Good health is the consequence, in the first instance, of investment by the society in research and education that produces businesses that distribute wealth in society by providing better-trained and better-paid employment; a thriving economy has the resources to provide good healthcare, environmental services, and also clean air and water. Witness First Nation in Canada as an example of a sort of state within a state where lack of economic production and employment causes higher incidents of illness, social problems and disparities with Canada. Adequate welfare and healthcare is imperative but not the long-term solution, though my point here I stress is by no means to disparage either societal obligations to the needy or First Nations burdens, which are not, we must remember, of their own making. It is about justice moral and ethical obligation.
Ultimately, we must recognize that sustainable economic production is the sine qua non for a successful democratically governed mixed economic system such as that of Canada, Sweden, the United States, South Africa, or Mexico et al. They all depend on governments that meet this standard and voters that have a basic understanding of what the task is; government’s task can never be the same as that of the private sector. Bay and Wall Street have their own fish to fry.
For those of my readers that have not studied the mechanics of mixed monetary system such as Canada’s or South Africa’s , I will remind them that such a system requires a thriving private sector, whose task is to pursue profitable investment in economic production that has durability and will sustain lasting employment.
The Government’s task, on the other hand, is to collect taxes and to provide the products and services that the private sector fails to provide, in order to secure the social satisfaction and social stability that society needs.
Hence, one of government’s most important tasks is to technically understand the economy’s allocation mechanism and its faults and to understand what products and services most efficiently can be provided by the private sector or by the government. The government must furthermore present the choices and tradeoffs in an understandable way to apprise voters of the alternatives. Make no mistake: failure in government and voter ignorance will inevitably cause varying degrees of social, economic and ecological adversity. In Okanagan, our society should ask: does development usurp social, economic and ecological realities?
The health care system in the United States is a textbook example of systemic failure in a mixed economy caused by government failure and lack of knowledge among voters. Despite having the highest healthcare consumption in the world, it is most bizarre that millions of Americans lack adequate healthcare.
This imbalance and squandering of resources hampers the United States in its competitiveness in the global marketplace, since in the end it is industry and business, which must carry the healthcare burden, reflecting government failure, and an allocation mechanism that has gone awry. Witness the US trade and current account deficit that must be covered by borrowing from abroad as China. The so-called Obama Care legislation may be seen as solving some of the inadequacies of the system and its misallocation of resources, but the jury is out as to whether it has fixed the problem or simply obscured it in new and as yet unfathomable ways.

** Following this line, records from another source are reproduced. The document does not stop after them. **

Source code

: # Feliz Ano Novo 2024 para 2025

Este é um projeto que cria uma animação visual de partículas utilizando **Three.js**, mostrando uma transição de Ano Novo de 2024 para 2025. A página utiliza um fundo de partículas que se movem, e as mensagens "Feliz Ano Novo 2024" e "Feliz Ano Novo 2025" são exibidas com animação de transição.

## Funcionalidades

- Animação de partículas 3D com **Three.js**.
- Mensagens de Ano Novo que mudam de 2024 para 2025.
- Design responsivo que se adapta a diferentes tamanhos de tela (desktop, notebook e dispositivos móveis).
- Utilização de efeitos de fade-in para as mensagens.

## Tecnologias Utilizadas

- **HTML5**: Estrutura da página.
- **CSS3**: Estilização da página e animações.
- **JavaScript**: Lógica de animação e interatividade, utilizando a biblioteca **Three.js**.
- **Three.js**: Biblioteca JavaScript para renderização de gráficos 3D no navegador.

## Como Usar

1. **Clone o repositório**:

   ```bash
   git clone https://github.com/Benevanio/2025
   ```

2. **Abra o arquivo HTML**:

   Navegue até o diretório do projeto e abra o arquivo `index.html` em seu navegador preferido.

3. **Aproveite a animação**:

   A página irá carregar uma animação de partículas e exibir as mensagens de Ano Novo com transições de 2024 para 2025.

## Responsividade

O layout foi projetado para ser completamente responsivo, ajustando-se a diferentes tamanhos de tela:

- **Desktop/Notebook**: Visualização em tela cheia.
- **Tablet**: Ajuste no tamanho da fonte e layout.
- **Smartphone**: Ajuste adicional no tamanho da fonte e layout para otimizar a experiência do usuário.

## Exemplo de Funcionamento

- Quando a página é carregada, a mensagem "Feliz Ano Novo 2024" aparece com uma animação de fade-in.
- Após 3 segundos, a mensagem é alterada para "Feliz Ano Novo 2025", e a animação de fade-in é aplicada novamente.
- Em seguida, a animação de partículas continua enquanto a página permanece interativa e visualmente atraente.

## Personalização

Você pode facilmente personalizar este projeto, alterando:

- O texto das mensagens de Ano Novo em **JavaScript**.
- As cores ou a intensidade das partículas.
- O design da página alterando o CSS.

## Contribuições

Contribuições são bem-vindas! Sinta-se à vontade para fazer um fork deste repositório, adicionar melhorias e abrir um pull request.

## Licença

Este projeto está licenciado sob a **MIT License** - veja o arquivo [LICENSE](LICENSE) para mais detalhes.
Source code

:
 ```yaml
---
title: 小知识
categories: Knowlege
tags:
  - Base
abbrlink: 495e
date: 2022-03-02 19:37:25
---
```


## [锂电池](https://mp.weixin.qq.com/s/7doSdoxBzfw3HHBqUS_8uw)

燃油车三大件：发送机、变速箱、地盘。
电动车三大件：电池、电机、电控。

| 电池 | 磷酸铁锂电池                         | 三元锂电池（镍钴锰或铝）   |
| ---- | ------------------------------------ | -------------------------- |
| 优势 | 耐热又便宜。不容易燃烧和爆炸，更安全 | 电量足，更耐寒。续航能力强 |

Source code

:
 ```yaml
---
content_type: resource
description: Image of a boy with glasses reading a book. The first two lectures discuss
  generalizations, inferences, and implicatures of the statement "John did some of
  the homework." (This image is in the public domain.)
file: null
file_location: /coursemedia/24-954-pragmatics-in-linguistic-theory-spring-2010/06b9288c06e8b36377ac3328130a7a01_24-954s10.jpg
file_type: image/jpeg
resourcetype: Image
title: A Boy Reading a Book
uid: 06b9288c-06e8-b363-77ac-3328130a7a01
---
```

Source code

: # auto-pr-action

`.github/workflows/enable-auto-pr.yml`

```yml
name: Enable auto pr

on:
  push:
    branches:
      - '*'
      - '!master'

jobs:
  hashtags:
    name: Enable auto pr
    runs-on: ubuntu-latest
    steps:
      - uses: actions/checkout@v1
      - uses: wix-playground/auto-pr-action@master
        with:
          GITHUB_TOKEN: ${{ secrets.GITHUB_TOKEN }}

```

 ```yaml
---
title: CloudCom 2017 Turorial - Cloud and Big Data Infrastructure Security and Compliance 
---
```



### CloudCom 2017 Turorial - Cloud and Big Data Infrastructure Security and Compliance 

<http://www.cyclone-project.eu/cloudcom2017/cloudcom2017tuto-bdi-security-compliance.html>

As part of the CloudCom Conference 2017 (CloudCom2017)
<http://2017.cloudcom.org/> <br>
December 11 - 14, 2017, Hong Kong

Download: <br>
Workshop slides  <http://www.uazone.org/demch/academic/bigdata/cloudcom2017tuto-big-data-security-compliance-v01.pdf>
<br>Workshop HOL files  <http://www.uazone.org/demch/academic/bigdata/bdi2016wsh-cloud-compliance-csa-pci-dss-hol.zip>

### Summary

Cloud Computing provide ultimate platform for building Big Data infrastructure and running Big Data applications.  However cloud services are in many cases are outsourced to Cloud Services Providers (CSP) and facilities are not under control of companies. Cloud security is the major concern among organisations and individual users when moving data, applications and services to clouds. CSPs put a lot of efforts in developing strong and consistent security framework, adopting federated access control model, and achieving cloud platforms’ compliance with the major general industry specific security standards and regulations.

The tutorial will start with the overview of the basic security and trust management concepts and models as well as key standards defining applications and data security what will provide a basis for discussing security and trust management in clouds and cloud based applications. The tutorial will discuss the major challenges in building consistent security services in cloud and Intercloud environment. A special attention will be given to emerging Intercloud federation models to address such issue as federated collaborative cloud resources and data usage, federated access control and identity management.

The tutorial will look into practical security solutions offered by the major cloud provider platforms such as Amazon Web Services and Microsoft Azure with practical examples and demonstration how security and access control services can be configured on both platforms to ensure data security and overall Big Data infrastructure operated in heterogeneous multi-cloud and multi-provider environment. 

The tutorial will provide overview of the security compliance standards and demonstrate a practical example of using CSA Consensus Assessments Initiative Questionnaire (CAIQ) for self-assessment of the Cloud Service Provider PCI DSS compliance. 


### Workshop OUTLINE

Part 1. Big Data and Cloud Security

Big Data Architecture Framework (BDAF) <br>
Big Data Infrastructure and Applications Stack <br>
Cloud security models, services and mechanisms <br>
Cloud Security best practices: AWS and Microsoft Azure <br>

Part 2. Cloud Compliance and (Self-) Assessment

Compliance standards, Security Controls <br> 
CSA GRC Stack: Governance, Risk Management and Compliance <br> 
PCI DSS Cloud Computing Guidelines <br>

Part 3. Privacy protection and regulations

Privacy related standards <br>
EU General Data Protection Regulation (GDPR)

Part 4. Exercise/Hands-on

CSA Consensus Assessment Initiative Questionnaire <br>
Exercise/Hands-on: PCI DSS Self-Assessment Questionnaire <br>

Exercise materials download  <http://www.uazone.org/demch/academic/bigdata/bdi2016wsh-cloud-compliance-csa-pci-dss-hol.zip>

Therefore, we turn to access to health care and the GP initiative in the South Okanagan of British Columbia, and the physicians group I mentioned above. Will this initiative increase the understanding of the connection between socioeconomic conditions, education, employment, income and disparities in society and people’s health?
Let it be a reminder that healthcare consumes resources and tax money at the expense of societal investment in the social, economic and environment needs that secure good health in society. We should ask does a health care system consuming plus 40% of the Provincial budget contradict its own purposes by serving another master than the public good?
The experiment with the new physicians’ group could contribute to an increased understanding of the interrelations of economic prosperity and good health and might backwash upon South Africa itself in helpful ways. And so we might ultimately repay South Africa for sending us their doctors.